Investors Must Shift the Lens

In an era of noise, where AI models are released weekly, rates move unpredictably, and geopolitical shifts abound, what’s the signal?

People.

Investors can no longer afford to just read balance sheets. We need to read people:

  • Listen to how they talk about the future.
  • Track who they hire.
  • Follow how they pivot when challenged.

This soft data often precedes hard financial outcomes.

What to Look for in a Skill Stack Founder

Here’s a mental checklist we use:

  • Curiosity: Do they ask more questions than they answer?
  • Range: Can they talk product and people in the same breath?
  • Decisiveness: Can they make calls under uncertainty?
  • Adaptability: How have they responded to change historically?
  • Resilience: Are they still here after setbacks?

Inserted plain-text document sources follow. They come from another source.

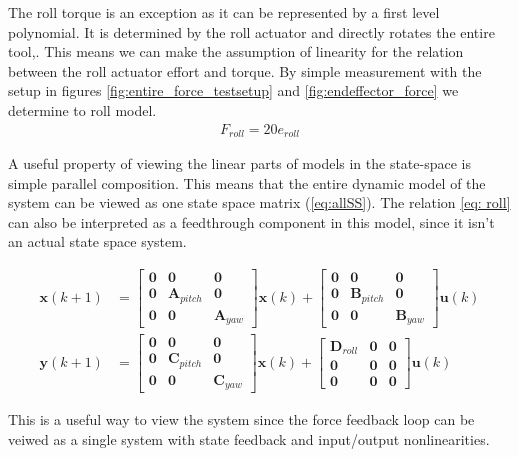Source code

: The roll torque is an exception as it can be represented by a first level polynomial.
It is determined by the roll actuator and directly rotates the entire tool,.
This means we can make the assumption of linearity for the relation between the roll actuator effort and torque.  
By simple measurement with the setup in figures \ref{fig:entire_force_testsetup} and \ref{fig:endeffector_force} we determine to roll model.
\begin{align}\label{eq: roll}
F_{roll} = 20e_{roll}
\end{align}

A  useful property of viewing the linear parts of models in the state-space is simple parallel composition.
This means that the entire dynamic model of the system can be viewed as one state space matrix (\ref{eq:allSS}).
The relation \ref{eq: roll} can also be interpreted as a feedthrough component in this model, since it isn't an actual state space system.

\begin{align}\label{eq:allSS}
\mathbf{x}(k+1) &= 
\begin{bmatrix} \mathbf{0} & \mathbf{0} & \mathbf{0}\\
 \mathbf{0} & \mathbf{A}_{pitch} &\mathbf{0}\\
 \mathbf{0} &\mathbf{0} & \mathbf{A}_{yaw}  \end{bmatrix} 
 \mathbf{x}(k) + 
\begin{bmatrix} \mathbf{0} & \mathbf{0} & \mathbf{0}\\
 \mathbf{0} & \mathbf{B}_{pitch} &\mathbf{0}\\
 \mathbf{0} &\mathbf{0} & \mathbf{B}_{yaw}  \end{bmatrix} 
 \mathbf{u}(k)\\
\mathbf{y}(k+1) &= 
\begin{bmatrix} \mathbf{0} & \mathbf{0} & \mathbf{0}\\
 \mathbf{0} & \mathbf{C}_{pitch} &\mathbf{0}\\
 \mathbf{0} &\mathbf{0} & \mathbf{C}_{yaw}  \end{bmatrix} 
\mathbf{x}(k) + 
\begin{bmatrix} \mathbf{D}_{roll} & \mathbf{0} & \mathbf{0}\\
 \mathbf{0} & \mathbf{0} &\mathbf{0}\\
 \mathbf{0} &\mathbf{0} & \mathbf{0}  \end{bmatrix} 
  \mathbf{u}(k)
\end{align}

This is a useful way to view the system since the force feedback loop can be veiwed as a single system with state feedback and input/output nonlinearities.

In a world full of hype, these traits are often the truest indicators of durable alpha.

Tamim Takeaway: From Products to People

Sam Altman and Ramtin Naimi represent two sides of the same coin, builders and backers who understand that in times of change, the only real edge is human.

At TAMIM, we’re doubling down on this insight. We’re looking past the noise, past the market fads, and finding companies where the leadership is the edge. Because at the end of the day, great people build great companies. And those are the companies worth owning.